UN weighs measures to prevent terrorists from exploiting the Internet, social media

NEW YORK, 18th December 2015 (WAM) --- Stressing the need for States to work with the private sector to devise ways to prevent terrorists from exploiting the Internet while respecting human rights, the top United Nations political official today said curtailing the influence of terrorists and violent extremist groups must not come at the expense of curbing legitimate political discourse on the Internet or social media.

"Today's topic brings us to the fine line between benevolent and malevolent: freedoms and human rights apply to anyone anywhere, but only as long as they do not call into question the enjoyment of these freedoms and human rights by others," Jeffrey Feltman, the UN Under-Secretary-General for Political Affairs, told a special meeting of the UN Counter-Terrorism Committee.

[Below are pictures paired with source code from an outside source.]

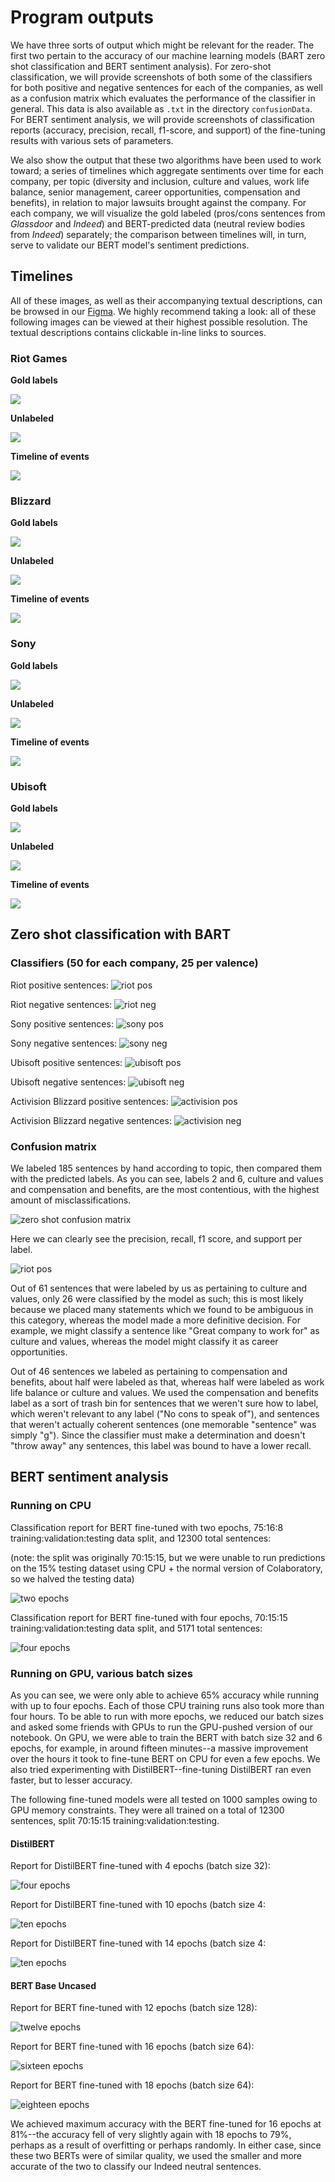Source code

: # Program outputs 

We have three sorts of output which might be relevant for the reader. The first two pertain to the accuracy of our machine learning models (BART zero shot classification and BERT sentiment analysis). For zero-shot classification, we will provide screenshots of both some of the classifiers for both positive and negative sentences for each of the companies, as well as a confusion matrix which evaluates the performance of the classifier in general. This data is also available as `.txt` in the directory `confusionData`. For BERT sentiment analysis, we will provide screenshots of classification reports (accuracy, precision, recall, f1-score, and support) of the fine-tuning results with various sets of parameters.

We also show the output that these two algorithms have been used to work toward; a series of timelines which aggregate sentiments over time for each company, per topic (diversity and inclusion, culture and values, work life balance, senior management, career opportunities, compensation and benefits), in relation to major lawsuits brought against the company. For each company, we will visualize the gold labeled (pros/cons sentences from _Glassdoor_ and _Indeed_) and BERT-predicted data (neutral review bodies from _Indeed_) separately; the comparison between timelines will, in turn, serve to validate our BERT model's sentiment predictions.

## Timelines

All of these images, as well as their accompanying textual descriptions, can be browsed in our [Figma](https://www.figma.com/file/7mWaWkFRK852axe3XGD6iB/Temporally-located-sentiment-analysis-on-gaming-company-employee-reviews-(CS72)%3A-Timelines?node-id=0%3A1). We highly recommend taking a look: all of these following images can be viewed at their highest possible resolution. The textual descriptions contains clickable in-line links to sources.

### Riot Games

**Gold labels**

![](https://i.imgur.com/YXied4M.png)

**Unlabeled**

![](https://i.imgur.com/BWifANR.png)

**Timeline of events**

![](https://i.imgur.com/Vu14Gyp.png)

### Blizzard

**Gold labels**

![](https://i.imgur.com/cy63na4.png)

**Unlabeled**

![](https://i.imgur.com/CUtf12p.png)

**Timeline of events**

![](https://i.imgur.com/BLEwFXY.png)

### Sony

**Gold labels**

![](https://i.imgur.com/GlEXbO6.png)

**Unlabeled**

![](https://i.imgur.com/SzqnBEE.png)

**Timeline of events**

![](https://i.imgur.com/4Tm9qTv.png)

### Ubisoft

**Gold labels**

![](https://i.imgur.com/YRp8hgQ.png)

**Unlabeled**

![](https://i.imgur.com/qOXvUXJ.png)

**Timeline of events**

![](https://i.imgur.com/tjYKiGK.png)

## Zero shot classification with BART
### Classifiers (50 for each company, 25 per valence)

Riot positive sentences:
![riot pos](https://github.com/michellecchen/cs72_final/blob/main/confusionData/screenshots/riotPosSS.png?raw=true)

Riot negative sentences:
![riot neg](https://github.com/michellecchen/cs72_final/blob/main/confusionData/screenshots/riotNegSS.png?raw=true)

Sony positive sentences:
![sony pos](https://github.com/michellecchen/cs72_final/blob/main/confusionData/screenshots/sonyPosSS.png?raw=true)

Sony negative sentences:
![sony neg](https://github.com/michellecchen/cs72_final/blob/main/confusionData/screenshots/sonyNegSS.png?raw=true)

Ubisoft positive sentences:
![ubisoft pos](https://github.com/michellecchen/cs72_final/blob/main/confusionData/screenshots/ubisoftPosSS.png?raw=true)

Ubisoft negative sentences:
![ubisoft neg](https://github.com/michellecchen/cs72_final/blob/main/confusionData/screenshots/ubisoftNegSS.png?raw=true)

Activision Blizzard positive sentences:
![activision pos](https://github.com/michellecchen/cs72_final/blob/main/confusionData/screenshots/actPosSS.png?raw=true)

Activision Blizzard negative sentences:
![activision neg](https://github.com/michellecchen/cs72_final/blob/main/confusionData/screenshots/actNegSS.png?raw=true)


### Confusion matrix 
We labeled 185 sentences by hand according to topic, then compared them with the predicted labels. As you can see, labels 2 and 6, culture and values and compensation and benefits, are the most contentious, with the highest amount of misclassifications. 

![zero shot confusion matrix](https://github.com/michellecchen/cs72_final/blob/main/confusionData/screenshots/confusionMatrix.png?raw=true)

Here we can clearly see the precision, recall, f1 score, and support per label. 

![riot pos](https://github.com/michellecchen/cs72_final/blob/main/confusionData/screenshots/classificationFromMatrix.png?raw=true)

Out of 61 sentences that were labeled by us as pertaining to culture and values, only 26 were classified by the model as such; this is most likely because we placed many statements which we found to be ambiguous in this category, whereas the model made a more definitive decision. For example, we might classify a sentence like "Great company to work for" as culture and values, whereas the model might classify it as career opportunities. 

Out of 46 sentences we labeled as pertaining to compensation and benefits, about half were labeled as that, whereas half were labeled as work life balance or culture and values. We used the compensation and benefits label as a sort of trash bin for sentences that we weren't sure how to label, which weren't relevant to any label ("No cons to speak of"), and sentences that weren't actually coherent sentences (one memorable "sentence" was simply "g"). Since the classifier must make a determination and doesn't "throw away" any sentences, this label was bound to have a lower recall.


## BERT sentiment analysis

### Running on CPU
Classification report for BERT fine-tuned with two epochs, 75:16:8 training:validation:testing data split, and 12300 total sentences:

(note: the split was originally 70:15:15, but we were unable to run predictions on the 15% testing dataset using CPU + the normal version of Colaboratory, so we halved the testing data)

![two epochs](https://github.com/michellecchen/cs72_final/blob/main/BERTscores/twoEpochFullTrainValHalfTest.png?raw=true)


Classification report for BERT fine-tuned with four epochs, 70:15:15 training:validation:testing data split, and 5171 total sentences:

![four epochs](https://github.com/michellecchen/cs72_final/blob/main/BERTscores/fourEpochsHalfEverything.png?raw=true)

### Running on GPU, various batch sizes

As you can see, we were only able to achieve 65% accuracy while running with up to four epochs. Each of those CPU training runs also took more than four hours. To be able to run with more epochs, we reduced our batch sizes and asked some friends with GPUs to run the GPU-pushed version of our notebook. On GPU, we were able to train the BERT with batch size 32 and 6 epochs, for example, in around fifteen minutes--a massive improvement over the hours it took to fine-tune BERT on CPU for even a few epochs. We also tried experimenting with DistilBERT--fine-tuning DistilBERT ran even faster, but to lesser accuracy. 

The following fine-tuned models were all tested on 1000 samples owing to GPU memory constraints. They were all trained on a total of 12300 sentences, split 70:15:15 training:validation:testing. 

#### DistilBERT

Report for DistilBERT fine-tuned with 4 epochs (batch size 32):

![four epochs](https://github.com/michellecchen/cs72_final/blob/main/BERTscores/distilBERT4epochs32batch1000s.png?raw=true)

Report for DistilBERT fine-tuned with 10 epochs (batch size 4:

![ten epochs](https://github.com/michellecchen/cs72_final/blob/main/BERTscores/distilBERT10epochs4batch1000s.png?raw=true)

Report for DistilBERT fine-tuned with 14 epochs (batch size 4:

![ten epochs](https://github.com/michellecchen/cs72_final/blob/main/BERTscores/distilBERT14epochs4batch1000s.png?raw=true)

#### BERT Base Uncased

Report for BERT fine-tuned with 12 epochs (batch size 128):

![twelve epochs](https://github.com/michellecchen/cs72_final/blob/main/BERTscores/BERT12epochs128batch1000s.png?raw=true)

Report for BERT fine-tuned with 16 epochs (batch size 64):

![sixteen epochs](https://github.com/michellecchen/cs72_final/blob/main/BERTscores/BERT16epochs64batch1000s.png?raw=true)

Report for BERT fine-tuned with 18 epochs (batch size 64):

![eighteen epochs](https://github.com/michellecchen/cs72_final/blob/main/BERTscores/BERT18E.png?raw=true)

We achieved maximum accuracy with the BERT fine-tuned for 16 epochs at 81%--the accuracy fell of very slightly again with 18 epochs to 79%, perhaps as a result of overfitting or perhaps randomly. In either case, since these two BERTs were of similar quality, we used the smaller and more accurate of the two to classify our Indeed neutral sentences.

"It is precisely [the] exploitation by terrorists and violent extremists that can easily result in us restricting human rights and fundamental freedoms," he continued, acknowledging that while it is now "a given that ICT is part of the equation in our effort to achieve a more sustainable, equitable and connected world," it is this free flow of information that has led ISIL (Daesh) and other extremist groups to successfully use the Internet to broadcast their ideology and to recruit foreign terrorist fighters.

Indeed, ISIL, Mr. Feltman continued, has raised the exploitation of the Internet and social media to a new level, luring over 30,000 foreign terrorist fighters from over 100 countries to join the conflicts in Syria and Iraq or inciting individuals to commit terrorist acts in their home countries. Thus, local and regional conflicts have unprecedented global repercussions.

"We cannot allow the internet to be abused to undermine the foundations of our societies," he told the day-long event.

"How do we make our preventive and counter-measures more effective without calling into question the respect for human rights and fundamental freedoms?" Mr. Feltman asked, and noted that the respect for human rights and fundamental freedoms is central to the answer: where rights and freedoms are jeopardised or granted selectively, the potential for grievances grows and can in turn provide fertile ground for recruitment by terrorist and violent extremist groups, ever more cost-effectively and far-reaching thanks to ICT.

Feltman announced that Secretary-General Ban Ki-moon will release, in the coming days, a Plan of Action to Prevent Violent Extremism, which will make strategic recommendations to address the drivers of violent extremism and to broaden our approach beyond ongoing, essential security-based counter-terrorism measures.

It will call for greater attention to strategic communications at all levels. It will put an emphasis on youth, focusing on the interface between youth and social media, putting young people at the centre of our efforts to address the misuse of the internet," Feltman added.